The Tanda program interweaves the formats of seminars, book clubs, research groups, and tandas. Tanda is a spanish term for an informal money lending circle that is formed amongst friends, families, and acquaintances. This short-term loan club is a cross-cultural concept that is also known as a susu, cundina, vaca, hui, paluwagan, and jamia, to name a few.
An example of a tanda is as follows: A tanda is formed between five people. Each person in the tanda puts $100 into a pot every week to total a $500 pot. The first member gets the $500 pot the first week. The second member gets the next $500 pot the second week, and the third member gets the next $500 pot the third week. This continues until each member in the tanda has received the $500 pot. Usually tandas are formed out of one member’s financial emergency or if a community project needs to be funded. Tandas become ways relationships strengthen, news and stories get exchanged, and community support and trust grows.
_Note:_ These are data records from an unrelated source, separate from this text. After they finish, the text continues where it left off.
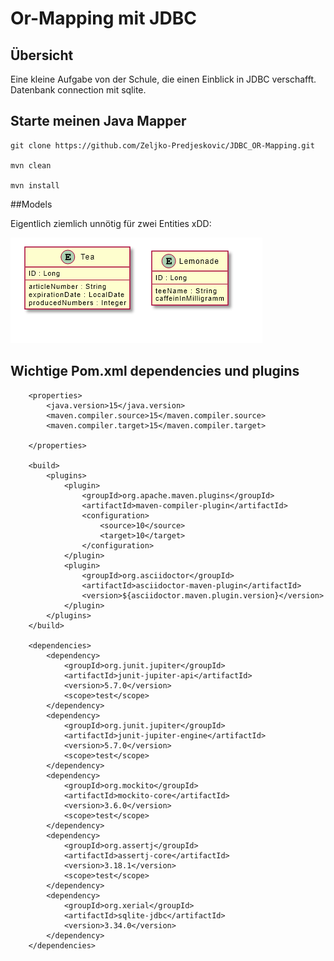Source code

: # Or-Mapping mit JDBC

## Übersicht

Eine kleine Aufgabe von der Schule, die einen Einblick in JDBC verschafft.
Datenbank connection mit sqlite. 

## Starte meinen Java Mapper

    git clone https://github.com/Zeljko-Predjeskovic/JDBC_OR-Mapping.git

    mvn clean

    mvn install


##Models

Eigentlich ziemlich unnötig für zwei Entities xDD:

![img.png](img.png)

## Wichtige Pom.xml dependencies und plugins

        <properties>
            <java.version>15</java.version>
            <maven.compiler.source>15</maven.compiler.source>
            <maven.compiler.target>15</maven.compiler.target>

        </properties>
    
        <build>
            <plugins>
                <plugin>
                    <groupId>org.apache.maven.plugins</groupId>
                    <artifactId>maven-compiler-plugin</artifactId>
                    <configuration>
                        <source>10</source>
                        <target>10</target>
                    </configuration>
                </plugin>
                <plugin>
                    <groupId>org.asciidoctor</groupId>
                    <artifactId>asciidoctor-maven-plugin</artifactId>
                    <version>${asciidoctor.maven.plugin.version}</version>
                </plugin>
            </plugins>
        </build>
    
        <dependencies>
            <dependency>
                <groupId>org.junit.jupiter</groupId>
                <artifactId>junit-jupiter-api</artifactId>
                <version>5.7.0</version>
                <scope>test</scope>
            </dependency>
            <dependency>
                <groupId>org.junit.jupiter</groupId>
                <artifactId>junit-jupiter-engine</artifactId>
                <version>5.7.0</version>
                <scope>test</scope>
            </dependency>
            <dependency>
                <groupId>org.mockito</groupId>
                <artifactId>mockito-core</artifactId>
                <version>3.6.0</version>
                <scope>test</scope>
            </dependency>
            <dependency>
                <groupId>org.assertj</groupId>
                <artifactId>assertj-core</artifactId>
                <version>3.18.1</version>
                <scope>test</scope>
            </dependency>
            <dependency>
                <groupId>org.xerial</groupId>
                <artifactId>sqlite-jdbc</artifactId>
                <version>3.34.0</version>
            </dependency>
        </dependencies>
Following that concept, instead of waging money, participants in the Tanda program wage a subject. Each participant chooses to wage a topic that they are researching or reading to put in the program’s syllabus (pot). That syllabus will consist of weekly sessions and every session will be assigned a subject taken from the pot. Each member, except the member who waged the week’s topic, will research that week’s subject and regroup in every session to present and discuss their research and findings.